Tyrosine kinase inhibition attenuates vasopressin-induced contraction of mesenteric resistance arteries: alterations in spontaneously hypertensive rats.

Abstract

This study examined the role of tyrosine kinase-dependent signaling pathways in arginine vasopressin (AVP)-induced contractile responses in resistance arteries from spontaneously hypertensive rats (SHR). Systolic blood pressure was measured in conscious 6- and 21-week old SHR and Wistar Kyoto rats (WKY) by tail cuff measurements. Segments of third-order mesenteric arteries (about 200 microm in diameter, 2mm in length) were mounted in a pressurized chamber with the intraluminal pressure maintained at 45 mmHg. Contractile effects of AVP (10-12 to 10-7 mol/l) were determined in the absence and presence of the selective tyrosine kinase inhibitor tyrphostin A23 (10-5 mol/l) and the inactive analogue, tyrphostin A1 (10-5 mol/l). Systolic blood pressure was significantly higher in SHR compared with age-matched WKY (p < 0.01). AVP increased contraction in a dose-dependent manner with significantly greater responses in adult SHR (pD2 = 10.3 +/- 0.06) than age-matched WKY (pD2 = 9.4 +/- 0.04). Tyrphostin A23 shifted the AVP dose response curve to the right in 6- and 21-week WKY and 6-week SHR, but had little effect on AVP-induced responses in 21-week-old SHR. Tyrphostin A1 did not influence contraction in any groups. Protein tyrosine phosphorylation in VSMCs and mesenteric arteries was increased 2-3 fold in 21-week SHR compared with WKY counterparts.
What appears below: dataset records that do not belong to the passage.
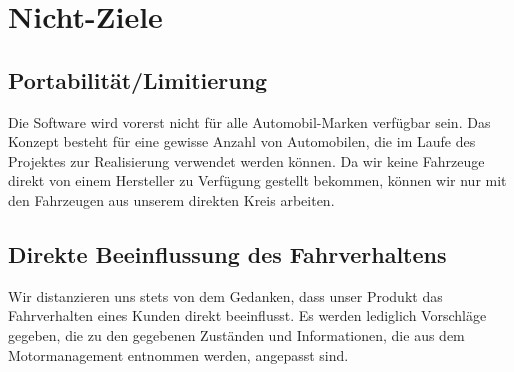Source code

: \section{Nicht-Ziele}

\subsection{Portabilität/Limitierung}
Die Software wird vorerst nicht für alle Automobil-Marken verfügbar sein. Das Konzept besteht für eine gewisse Anzahl von Automobilen, die im Laufe des Projektes zur Realisierung verwendet werden können. Da wir keine Fahrzeuge direkt von einem Hersteller zu Verfügung gestellt bekommen, können wir nur mit den Fahrzeugen aus unserem direkten Kreis arbeiten. 


\subsection{Direkte Beeinflussung des Fahrverhaltens}
Wir distanzieren uns stets von dem Gedanken, dass unser Produkt das Fahrverhalten eines Kunden direkt beeinflusst.
Es werden lediglich Vorschläge gegeben, die zu den gegebenen Zuständen und Informationen,
die aus dem Motormanagement entnommen werden, angepasst sind.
AVP significantly increased tyrosine phosphorylation in VSMCs, with enhanced effects in SHR compared with WKY (p < 0.05). These effects were inhibited by tyrphostin A23. Our findings demonstrate that protein tyrosine kinases contribute to AVP-induced contraction of resistance arteries from WKY and SHR during the phase of developing hypertension. These processes do not seem to play an important role in AVP-induced hypercontractility in SHR with established hypertension.